In this video, the instructor discusses the binomial distribution and random variables. The binomial distribution is written as bin of NP, where N and P are parameters. The distribution represents the number of successes in N independent trials, where each trial results in success or failure. The instructor explains that there are three important ways to think of the binomial distribution: counting the number of successes, using indicator random variables, and calculating the probability mass function. The instructor also explains the law of total probability and how to compute the probability of the sum of two binomials. Additionally, the instructor introduces the hypergeometric distribution and its connection to the binomial distribution.

## Questions & Answers

### Q: What is the binomial distribution and why is it important?

The binomial distribution represents the number of successes in N independent trials, where each trial results in success or failure. It is important because it is one of the most famous and useful distributions in statistics.

### Q: Can you define the parameters of the binomial distribution?

The parameters of the binomial distribution are N and P. N represents the number of trials and P represents the probability of success in each trial.

### Q: Is there only one binomial distribution?

Strictly speaking, there is not just one binomial distribution. There is a whole family of binomial distributions because N can be any positive integer and P can be any real number between 0 and 1.

### Q: How can we interpret the binomial distribution in terms of the number of successes?

The binomial distribution can be interpreted as the number of successes in N independent Bernoulli P trials. Each trial results in success or failure, and the probability of success is represented by P.

### Q: Can you explain the concept of indicator random variables?

Indicator random variables are used to indicate whether a specific event, such as a trial being a success or failure, has occurred. In the case of the binomial distribution, we can think of X as the sum of indicator random variables where XJ is 1 if the Jth trial is a success and 0 otherwise.

### Q: What does it mean for random variables to be independent and identically distributed (iid)?

Independent and identically distributed (iid) means that the random variables are independent of each other and have the same distribution. In the case of the binomial distribution, all XJ's are iid Bernoulli P random variables.

### Q: What is the probability mass function (PMF) and how does it relate to the binomial distribution?

The probability mass function (PMF) is a function that describes the probabilities of a random variable taking on specific values. For the binomial distribution, the PMF is given by the binomial coefficient multiplied by P to the power of the number of successes and Q to the power of the number of failures.

### Q: How can we compute the sum of two binomials in terms of their PMFs?

The sum of two binomials can be computed by conditioning on one of the random variables and using the law of total probability. By summing the probabilities of the event X + Y = K given X = J multiplied by the probability of X = J, we can calculate the PMF of the sum.

### Q: How does the hypergeometric distribution relate to the binomial distribution?

The hypergeometric distribution is similar to the binomial distribution, but it represents sampling without replacement. The number of successes in the hypergeometric distribution is the number of white marbles in a sample picked from a jar of black and white marbles.

### Q: What is the probability mass function of the hypergeometric distribution?
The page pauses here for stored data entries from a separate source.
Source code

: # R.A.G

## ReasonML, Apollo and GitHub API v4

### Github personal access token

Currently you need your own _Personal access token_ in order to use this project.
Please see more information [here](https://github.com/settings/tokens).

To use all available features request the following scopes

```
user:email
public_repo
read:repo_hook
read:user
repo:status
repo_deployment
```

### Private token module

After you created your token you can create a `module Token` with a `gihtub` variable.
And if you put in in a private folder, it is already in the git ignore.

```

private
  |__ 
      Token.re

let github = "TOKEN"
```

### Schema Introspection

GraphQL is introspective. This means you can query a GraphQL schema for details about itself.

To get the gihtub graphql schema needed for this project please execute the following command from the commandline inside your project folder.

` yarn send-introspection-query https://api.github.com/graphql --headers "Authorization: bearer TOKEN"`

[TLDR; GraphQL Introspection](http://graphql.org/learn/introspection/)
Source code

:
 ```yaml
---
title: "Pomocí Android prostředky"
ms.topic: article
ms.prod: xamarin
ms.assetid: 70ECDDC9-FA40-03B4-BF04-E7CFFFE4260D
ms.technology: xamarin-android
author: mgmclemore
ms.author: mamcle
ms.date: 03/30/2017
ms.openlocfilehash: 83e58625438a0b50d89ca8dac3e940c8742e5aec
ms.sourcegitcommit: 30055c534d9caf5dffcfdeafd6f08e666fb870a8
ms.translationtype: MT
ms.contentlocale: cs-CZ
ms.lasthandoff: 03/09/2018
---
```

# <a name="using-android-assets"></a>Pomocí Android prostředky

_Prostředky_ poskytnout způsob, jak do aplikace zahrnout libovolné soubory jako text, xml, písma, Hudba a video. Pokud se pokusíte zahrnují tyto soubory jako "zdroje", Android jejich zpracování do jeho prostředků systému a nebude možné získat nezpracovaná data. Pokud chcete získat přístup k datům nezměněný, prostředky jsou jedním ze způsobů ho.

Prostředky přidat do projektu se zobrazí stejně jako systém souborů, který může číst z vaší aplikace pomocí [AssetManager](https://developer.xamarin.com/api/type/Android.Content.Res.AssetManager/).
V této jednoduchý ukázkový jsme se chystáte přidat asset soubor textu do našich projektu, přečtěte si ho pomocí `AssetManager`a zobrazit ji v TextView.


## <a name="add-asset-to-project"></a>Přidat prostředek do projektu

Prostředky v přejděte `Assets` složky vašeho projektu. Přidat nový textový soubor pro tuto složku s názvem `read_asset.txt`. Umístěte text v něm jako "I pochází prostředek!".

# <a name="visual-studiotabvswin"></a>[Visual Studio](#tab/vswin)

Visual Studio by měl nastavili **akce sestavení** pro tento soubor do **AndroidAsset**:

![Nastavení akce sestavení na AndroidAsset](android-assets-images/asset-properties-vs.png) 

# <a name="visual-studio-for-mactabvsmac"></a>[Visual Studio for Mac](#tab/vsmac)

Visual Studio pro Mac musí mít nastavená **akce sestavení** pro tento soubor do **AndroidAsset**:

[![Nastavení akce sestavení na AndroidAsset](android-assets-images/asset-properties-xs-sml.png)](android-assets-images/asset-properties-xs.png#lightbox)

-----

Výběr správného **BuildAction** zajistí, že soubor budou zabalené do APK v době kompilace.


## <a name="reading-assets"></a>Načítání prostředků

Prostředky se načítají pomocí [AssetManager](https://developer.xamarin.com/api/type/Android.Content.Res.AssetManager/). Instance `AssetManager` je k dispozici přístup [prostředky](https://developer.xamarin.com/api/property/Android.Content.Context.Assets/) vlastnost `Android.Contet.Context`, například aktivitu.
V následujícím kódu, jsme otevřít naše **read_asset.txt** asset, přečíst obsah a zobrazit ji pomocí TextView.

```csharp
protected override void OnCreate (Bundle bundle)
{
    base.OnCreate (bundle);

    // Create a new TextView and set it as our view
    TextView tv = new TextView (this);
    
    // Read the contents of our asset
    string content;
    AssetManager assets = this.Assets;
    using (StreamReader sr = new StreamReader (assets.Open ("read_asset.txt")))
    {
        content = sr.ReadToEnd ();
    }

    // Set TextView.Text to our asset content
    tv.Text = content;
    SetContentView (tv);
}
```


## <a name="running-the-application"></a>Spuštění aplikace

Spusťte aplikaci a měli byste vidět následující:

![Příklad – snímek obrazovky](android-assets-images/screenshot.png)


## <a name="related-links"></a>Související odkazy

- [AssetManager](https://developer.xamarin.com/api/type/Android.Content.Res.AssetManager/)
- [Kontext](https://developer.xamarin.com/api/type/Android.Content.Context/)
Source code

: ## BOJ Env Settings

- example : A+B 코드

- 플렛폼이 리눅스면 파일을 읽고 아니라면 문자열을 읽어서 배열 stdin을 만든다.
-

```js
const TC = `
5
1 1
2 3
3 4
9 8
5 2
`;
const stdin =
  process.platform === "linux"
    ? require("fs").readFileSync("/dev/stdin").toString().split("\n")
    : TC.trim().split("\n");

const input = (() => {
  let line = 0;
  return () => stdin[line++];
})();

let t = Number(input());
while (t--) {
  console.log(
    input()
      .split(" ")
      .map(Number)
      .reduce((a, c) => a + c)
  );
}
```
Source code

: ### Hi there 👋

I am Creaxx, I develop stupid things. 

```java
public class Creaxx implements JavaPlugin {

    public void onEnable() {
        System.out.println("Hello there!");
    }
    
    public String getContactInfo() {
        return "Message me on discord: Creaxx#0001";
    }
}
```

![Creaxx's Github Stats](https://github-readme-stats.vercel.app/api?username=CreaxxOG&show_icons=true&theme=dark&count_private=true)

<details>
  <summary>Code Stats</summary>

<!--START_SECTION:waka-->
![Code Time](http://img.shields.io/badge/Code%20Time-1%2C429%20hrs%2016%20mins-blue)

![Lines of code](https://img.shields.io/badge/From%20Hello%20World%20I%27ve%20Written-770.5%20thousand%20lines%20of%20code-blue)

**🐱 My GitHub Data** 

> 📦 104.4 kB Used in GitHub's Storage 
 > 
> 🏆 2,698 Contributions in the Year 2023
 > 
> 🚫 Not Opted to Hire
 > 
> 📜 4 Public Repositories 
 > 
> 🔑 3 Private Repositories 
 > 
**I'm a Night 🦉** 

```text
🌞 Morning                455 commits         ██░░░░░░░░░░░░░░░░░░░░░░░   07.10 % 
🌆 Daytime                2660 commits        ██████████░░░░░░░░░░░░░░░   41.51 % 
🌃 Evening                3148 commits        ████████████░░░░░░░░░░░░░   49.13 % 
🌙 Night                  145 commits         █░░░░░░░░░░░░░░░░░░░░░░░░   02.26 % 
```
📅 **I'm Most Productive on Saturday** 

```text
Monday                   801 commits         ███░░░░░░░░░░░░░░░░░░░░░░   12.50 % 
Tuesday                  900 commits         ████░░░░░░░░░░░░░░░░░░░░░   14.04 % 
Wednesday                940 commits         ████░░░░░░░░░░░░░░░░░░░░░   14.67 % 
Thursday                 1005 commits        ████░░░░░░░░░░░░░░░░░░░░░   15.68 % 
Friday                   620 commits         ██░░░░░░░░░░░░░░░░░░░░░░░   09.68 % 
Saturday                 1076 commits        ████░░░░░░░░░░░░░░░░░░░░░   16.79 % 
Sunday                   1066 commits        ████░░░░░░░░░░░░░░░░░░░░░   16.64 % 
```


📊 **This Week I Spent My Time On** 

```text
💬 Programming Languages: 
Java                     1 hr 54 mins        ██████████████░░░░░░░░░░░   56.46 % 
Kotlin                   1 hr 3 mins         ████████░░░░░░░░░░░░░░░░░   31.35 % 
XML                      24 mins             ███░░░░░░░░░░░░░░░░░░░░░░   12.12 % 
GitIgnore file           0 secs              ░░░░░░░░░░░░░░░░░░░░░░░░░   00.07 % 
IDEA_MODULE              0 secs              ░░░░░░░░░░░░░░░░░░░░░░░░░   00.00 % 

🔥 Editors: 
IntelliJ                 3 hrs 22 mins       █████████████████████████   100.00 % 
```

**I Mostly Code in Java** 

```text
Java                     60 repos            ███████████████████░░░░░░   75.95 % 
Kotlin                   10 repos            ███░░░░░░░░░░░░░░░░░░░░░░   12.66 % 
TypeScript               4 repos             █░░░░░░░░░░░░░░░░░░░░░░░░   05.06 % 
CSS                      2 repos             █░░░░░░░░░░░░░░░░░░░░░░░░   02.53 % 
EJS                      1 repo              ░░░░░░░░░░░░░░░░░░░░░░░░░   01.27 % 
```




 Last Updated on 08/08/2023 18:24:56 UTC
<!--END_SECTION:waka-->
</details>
The probability mass function of the hypergeometric distribution is given by the binomial coefficient multiplied by the product of the probabilities of choosing a specific number of white marbles and non-white marbles.

### Q: Can the hypergeometric distribution be approximated using the binomial distribution?

Under certain conditions, such as when the sample size is small compared to the population size, the hypergeometric distribution can be approximated using the binomial distribution. This is because sampling with replacement and without replacement behave similarly in these cases.